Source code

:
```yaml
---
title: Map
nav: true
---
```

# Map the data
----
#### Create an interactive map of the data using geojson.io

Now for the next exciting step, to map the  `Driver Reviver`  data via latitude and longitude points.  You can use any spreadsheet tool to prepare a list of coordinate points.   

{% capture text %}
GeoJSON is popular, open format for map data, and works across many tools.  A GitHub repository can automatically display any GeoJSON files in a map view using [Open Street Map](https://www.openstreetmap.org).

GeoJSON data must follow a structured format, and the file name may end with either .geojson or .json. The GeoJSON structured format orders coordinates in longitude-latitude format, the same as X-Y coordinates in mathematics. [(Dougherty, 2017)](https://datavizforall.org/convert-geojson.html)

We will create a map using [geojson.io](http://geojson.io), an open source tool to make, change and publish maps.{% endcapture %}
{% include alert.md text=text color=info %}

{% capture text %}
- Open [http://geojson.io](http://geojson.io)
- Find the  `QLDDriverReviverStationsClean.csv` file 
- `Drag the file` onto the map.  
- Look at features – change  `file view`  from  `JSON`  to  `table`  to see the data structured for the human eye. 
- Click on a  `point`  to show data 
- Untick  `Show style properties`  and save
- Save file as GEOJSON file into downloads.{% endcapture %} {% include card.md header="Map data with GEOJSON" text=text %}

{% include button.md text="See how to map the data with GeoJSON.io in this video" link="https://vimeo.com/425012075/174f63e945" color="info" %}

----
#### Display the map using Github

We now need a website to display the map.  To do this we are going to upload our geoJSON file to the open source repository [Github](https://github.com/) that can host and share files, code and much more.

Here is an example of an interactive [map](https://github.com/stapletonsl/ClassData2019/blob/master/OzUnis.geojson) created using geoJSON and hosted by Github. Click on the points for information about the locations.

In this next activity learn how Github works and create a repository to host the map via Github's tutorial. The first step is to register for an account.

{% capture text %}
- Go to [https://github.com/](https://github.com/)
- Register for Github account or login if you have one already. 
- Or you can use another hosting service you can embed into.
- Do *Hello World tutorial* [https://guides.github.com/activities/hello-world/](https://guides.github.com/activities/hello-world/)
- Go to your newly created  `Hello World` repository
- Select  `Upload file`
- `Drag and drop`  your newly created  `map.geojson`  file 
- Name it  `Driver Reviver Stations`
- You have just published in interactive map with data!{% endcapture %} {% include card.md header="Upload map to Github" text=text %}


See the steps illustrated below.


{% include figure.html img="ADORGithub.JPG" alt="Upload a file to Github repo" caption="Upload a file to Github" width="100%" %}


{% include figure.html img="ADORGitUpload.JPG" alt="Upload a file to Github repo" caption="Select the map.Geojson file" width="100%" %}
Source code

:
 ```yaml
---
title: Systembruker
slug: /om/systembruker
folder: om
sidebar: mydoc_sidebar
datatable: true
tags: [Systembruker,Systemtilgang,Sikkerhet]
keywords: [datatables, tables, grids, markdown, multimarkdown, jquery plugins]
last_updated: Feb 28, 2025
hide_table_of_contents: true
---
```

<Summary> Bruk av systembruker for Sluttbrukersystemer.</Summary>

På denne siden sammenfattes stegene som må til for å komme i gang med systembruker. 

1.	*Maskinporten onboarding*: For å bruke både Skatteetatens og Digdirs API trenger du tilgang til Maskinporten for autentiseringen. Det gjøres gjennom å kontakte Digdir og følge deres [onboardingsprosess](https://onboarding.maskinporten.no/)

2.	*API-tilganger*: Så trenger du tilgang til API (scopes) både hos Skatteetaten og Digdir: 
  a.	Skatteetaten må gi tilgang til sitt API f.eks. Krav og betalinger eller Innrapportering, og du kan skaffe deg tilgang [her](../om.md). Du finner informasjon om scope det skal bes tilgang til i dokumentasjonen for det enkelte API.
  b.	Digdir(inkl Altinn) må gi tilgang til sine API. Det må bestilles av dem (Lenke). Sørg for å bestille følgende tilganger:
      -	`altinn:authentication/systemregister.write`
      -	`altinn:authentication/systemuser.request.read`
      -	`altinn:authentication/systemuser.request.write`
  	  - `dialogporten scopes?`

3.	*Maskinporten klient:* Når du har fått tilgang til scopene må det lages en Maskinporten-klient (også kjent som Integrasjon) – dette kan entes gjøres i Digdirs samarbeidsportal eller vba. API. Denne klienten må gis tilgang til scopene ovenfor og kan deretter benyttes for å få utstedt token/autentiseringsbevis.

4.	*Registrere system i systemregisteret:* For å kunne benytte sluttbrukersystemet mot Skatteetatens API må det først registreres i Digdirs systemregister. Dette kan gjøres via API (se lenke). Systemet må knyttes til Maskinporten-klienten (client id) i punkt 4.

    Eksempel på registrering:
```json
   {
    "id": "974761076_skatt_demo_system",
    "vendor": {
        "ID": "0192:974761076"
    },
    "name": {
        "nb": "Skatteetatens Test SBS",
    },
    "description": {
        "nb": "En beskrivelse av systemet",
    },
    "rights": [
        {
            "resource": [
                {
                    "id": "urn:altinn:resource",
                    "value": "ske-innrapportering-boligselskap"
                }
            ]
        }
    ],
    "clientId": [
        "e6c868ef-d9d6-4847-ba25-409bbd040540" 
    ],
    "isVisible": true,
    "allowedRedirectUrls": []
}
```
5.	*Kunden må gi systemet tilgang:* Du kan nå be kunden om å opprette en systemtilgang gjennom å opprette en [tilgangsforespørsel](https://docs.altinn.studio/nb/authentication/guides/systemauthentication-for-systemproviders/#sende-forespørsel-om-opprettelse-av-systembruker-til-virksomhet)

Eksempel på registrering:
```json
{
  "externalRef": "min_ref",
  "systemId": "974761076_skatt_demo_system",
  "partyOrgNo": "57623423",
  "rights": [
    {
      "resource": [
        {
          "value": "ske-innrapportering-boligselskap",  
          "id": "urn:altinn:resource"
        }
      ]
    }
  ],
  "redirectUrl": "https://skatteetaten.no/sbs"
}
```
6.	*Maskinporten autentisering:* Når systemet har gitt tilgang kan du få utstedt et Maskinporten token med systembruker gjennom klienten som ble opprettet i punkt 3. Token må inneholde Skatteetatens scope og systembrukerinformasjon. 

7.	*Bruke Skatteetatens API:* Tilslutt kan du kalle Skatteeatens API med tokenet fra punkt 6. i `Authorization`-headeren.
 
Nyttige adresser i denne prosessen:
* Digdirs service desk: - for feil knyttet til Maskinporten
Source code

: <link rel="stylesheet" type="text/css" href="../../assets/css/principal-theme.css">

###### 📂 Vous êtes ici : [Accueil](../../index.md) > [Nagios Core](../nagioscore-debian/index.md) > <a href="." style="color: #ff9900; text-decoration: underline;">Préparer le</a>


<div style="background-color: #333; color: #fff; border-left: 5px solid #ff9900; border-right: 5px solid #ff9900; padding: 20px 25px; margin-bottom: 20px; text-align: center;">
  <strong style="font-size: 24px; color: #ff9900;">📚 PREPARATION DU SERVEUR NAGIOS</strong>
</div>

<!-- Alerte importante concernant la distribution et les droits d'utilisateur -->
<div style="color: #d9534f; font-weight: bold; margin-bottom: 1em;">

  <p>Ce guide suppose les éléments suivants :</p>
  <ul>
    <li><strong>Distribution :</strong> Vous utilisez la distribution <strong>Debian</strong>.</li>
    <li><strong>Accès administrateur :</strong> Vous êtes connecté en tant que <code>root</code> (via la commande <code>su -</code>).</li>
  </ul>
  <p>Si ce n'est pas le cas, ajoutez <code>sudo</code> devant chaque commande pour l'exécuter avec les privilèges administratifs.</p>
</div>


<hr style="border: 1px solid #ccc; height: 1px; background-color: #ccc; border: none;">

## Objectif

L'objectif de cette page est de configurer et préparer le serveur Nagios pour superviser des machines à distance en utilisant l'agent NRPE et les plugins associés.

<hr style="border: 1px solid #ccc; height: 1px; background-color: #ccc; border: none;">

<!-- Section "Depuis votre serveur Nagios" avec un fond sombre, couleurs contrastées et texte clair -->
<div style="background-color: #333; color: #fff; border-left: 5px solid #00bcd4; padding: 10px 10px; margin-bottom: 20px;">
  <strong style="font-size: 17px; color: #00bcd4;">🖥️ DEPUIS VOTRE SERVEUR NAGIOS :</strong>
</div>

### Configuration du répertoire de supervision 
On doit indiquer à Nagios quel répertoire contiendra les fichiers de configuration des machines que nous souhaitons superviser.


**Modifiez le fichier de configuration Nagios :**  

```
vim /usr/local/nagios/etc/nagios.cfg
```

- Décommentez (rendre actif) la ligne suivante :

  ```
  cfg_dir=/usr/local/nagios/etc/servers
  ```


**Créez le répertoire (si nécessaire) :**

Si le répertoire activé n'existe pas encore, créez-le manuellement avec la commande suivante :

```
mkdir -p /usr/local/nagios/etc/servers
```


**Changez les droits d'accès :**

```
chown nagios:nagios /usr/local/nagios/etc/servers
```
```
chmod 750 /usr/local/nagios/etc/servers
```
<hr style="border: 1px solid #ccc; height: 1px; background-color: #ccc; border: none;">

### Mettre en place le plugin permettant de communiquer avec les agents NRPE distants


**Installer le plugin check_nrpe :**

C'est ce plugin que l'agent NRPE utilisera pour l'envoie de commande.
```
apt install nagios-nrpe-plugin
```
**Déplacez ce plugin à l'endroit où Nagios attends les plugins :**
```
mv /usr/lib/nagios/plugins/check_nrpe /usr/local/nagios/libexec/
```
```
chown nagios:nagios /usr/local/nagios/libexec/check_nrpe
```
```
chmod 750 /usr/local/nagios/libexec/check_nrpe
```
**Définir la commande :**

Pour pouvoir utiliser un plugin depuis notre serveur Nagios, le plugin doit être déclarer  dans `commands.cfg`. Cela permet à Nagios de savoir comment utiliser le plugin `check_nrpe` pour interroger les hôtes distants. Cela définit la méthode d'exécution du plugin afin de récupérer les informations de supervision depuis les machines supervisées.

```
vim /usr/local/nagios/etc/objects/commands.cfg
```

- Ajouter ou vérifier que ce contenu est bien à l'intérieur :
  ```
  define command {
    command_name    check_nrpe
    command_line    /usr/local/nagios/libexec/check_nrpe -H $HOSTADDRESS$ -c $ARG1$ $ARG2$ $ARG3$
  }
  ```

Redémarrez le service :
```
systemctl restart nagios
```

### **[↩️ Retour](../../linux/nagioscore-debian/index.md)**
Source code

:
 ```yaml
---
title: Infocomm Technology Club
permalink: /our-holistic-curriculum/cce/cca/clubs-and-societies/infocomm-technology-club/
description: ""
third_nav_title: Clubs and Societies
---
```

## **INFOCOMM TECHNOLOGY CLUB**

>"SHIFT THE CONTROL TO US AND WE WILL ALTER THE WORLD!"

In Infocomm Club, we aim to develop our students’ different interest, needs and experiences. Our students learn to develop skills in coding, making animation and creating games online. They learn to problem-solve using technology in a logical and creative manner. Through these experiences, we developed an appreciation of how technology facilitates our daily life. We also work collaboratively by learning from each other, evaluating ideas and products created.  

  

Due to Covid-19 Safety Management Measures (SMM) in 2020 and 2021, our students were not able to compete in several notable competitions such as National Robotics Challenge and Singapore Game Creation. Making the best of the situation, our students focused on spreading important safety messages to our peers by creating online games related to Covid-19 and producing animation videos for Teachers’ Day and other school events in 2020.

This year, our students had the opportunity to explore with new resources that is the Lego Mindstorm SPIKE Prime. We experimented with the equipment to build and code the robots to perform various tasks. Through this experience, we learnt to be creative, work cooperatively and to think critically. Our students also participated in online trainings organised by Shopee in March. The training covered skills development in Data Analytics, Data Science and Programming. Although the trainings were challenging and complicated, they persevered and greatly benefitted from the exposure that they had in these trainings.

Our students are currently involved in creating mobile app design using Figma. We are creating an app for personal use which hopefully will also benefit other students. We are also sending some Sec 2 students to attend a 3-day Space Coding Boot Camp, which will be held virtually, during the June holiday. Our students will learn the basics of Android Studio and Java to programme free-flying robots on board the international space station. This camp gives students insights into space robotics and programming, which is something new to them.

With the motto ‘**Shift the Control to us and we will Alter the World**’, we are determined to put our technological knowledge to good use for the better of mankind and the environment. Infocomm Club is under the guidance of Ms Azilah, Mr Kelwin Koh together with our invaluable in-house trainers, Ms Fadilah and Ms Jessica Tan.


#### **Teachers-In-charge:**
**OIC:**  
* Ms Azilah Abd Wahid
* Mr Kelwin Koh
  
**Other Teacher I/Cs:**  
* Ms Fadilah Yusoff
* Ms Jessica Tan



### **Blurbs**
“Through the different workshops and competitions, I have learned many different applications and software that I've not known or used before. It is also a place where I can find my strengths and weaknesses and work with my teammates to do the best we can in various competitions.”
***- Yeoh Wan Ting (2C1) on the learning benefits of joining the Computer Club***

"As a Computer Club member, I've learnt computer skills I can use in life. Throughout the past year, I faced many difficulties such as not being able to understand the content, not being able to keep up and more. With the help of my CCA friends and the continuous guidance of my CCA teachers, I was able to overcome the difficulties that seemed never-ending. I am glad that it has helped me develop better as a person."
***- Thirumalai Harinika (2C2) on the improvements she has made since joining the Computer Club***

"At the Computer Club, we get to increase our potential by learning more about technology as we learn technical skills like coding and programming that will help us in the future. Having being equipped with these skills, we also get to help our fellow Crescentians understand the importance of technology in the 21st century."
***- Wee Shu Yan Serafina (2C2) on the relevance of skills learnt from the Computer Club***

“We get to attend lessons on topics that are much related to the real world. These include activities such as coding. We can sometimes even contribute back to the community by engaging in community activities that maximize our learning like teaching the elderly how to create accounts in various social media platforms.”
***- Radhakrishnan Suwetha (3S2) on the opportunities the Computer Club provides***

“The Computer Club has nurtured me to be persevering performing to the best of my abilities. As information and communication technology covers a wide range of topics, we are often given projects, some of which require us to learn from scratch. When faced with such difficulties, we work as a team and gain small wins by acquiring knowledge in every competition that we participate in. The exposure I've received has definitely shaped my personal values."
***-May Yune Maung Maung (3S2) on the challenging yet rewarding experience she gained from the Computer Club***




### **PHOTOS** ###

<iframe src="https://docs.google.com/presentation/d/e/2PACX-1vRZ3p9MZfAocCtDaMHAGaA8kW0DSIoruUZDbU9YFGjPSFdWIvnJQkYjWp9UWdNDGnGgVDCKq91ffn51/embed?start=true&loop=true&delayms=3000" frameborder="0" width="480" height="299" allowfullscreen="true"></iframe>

# ACTION ITEM
Can you write out the lines above, from the first one through the one containing "GeoJSON is popular, open", exactly as they appear and nothing more?

# SOLUTION TO THIS TASK
Source code

:
```yaml
---
title: Map
nav: true
---
```

# Map the data
----
#### Create an interactive map of the data using geojson.io

Now for the next exciting step, to map the  `Driver Reviver`  data via latitude and longitude points.  You can use any spreadsheet tool to prepare a list of coordinate points.   

{% capture text %}
GeoJSON is popular, open format for map data, and works across many tools.  A GitHub repository can automatically display any GeoJSON files in a map view using [Open Street Map](https://www.openstreetmap.org).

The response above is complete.